TASK REQUIREMENTS: Your response should contain every line from the data below that holds the string "Laura".

EXERCISE DATA:
*****

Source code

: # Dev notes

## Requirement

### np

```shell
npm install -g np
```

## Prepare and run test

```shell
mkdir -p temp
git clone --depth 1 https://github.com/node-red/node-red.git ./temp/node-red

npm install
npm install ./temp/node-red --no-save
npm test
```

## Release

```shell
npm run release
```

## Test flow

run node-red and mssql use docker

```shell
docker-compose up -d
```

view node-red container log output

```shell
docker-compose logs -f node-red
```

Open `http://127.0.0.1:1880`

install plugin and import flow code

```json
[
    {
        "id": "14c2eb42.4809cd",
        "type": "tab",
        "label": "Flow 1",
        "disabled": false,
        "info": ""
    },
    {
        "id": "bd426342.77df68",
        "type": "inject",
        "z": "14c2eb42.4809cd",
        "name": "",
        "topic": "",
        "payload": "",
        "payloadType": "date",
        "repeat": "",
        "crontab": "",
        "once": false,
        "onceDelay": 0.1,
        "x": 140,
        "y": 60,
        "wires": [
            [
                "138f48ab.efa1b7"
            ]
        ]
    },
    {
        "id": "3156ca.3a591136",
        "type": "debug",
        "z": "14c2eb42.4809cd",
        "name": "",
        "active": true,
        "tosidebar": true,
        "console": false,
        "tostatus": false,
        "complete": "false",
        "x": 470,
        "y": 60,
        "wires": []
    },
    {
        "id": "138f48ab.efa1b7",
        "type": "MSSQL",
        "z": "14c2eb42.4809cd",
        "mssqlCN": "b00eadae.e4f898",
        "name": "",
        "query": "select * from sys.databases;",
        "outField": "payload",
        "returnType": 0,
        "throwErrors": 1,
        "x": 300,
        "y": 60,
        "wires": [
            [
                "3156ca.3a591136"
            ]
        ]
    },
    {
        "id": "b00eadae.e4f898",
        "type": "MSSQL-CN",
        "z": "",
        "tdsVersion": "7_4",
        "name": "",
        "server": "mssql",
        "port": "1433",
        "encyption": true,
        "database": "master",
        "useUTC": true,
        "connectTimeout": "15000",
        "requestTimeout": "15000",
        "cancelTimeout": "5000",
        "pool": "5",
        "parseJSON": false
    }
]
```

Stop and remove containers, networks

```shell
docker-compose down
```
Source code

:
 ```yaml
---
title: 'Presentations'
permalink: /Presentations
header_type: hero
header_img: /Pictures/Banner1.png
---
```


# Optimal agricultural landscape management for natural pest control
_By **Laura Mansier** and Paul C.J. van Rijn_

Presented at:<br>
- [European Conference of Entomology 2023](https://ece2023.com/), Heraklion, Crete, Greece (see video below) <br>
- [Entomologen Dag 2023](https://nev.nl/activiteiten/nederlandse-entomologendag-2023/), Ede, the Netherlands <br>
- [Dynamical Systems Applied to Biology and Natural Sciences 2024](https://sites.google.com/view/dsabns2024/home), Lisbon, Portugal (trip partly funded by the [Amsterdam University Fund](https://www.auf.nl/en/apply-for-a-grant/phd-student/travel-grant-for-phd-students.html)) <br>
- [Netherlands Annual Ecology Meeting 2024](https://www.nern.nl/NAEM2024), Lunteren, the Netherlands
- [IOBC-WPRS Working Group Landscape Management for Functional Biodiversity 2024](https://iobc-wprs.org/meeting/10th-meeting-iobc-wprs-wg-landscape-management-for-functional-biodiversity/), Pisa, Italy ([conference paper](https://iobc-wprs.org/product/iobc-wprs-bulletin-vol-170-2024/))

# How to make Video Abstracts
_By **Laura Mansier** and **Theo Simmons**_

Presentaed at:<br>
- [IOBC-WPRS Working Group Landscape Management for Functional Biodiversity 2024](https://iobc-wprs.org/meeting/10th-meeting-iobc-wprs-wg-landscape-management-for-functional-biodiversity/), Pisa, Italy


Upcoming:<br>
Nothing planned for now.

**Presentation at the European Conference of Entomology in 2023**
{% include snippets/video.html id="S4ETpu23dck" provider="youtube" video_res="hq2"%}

*****

PROBLEM SOLUTION:
_By **Laura Mansier** and Paul C.J. van Rijn_
_By **Laura Mansier** and **Theo Simmons**_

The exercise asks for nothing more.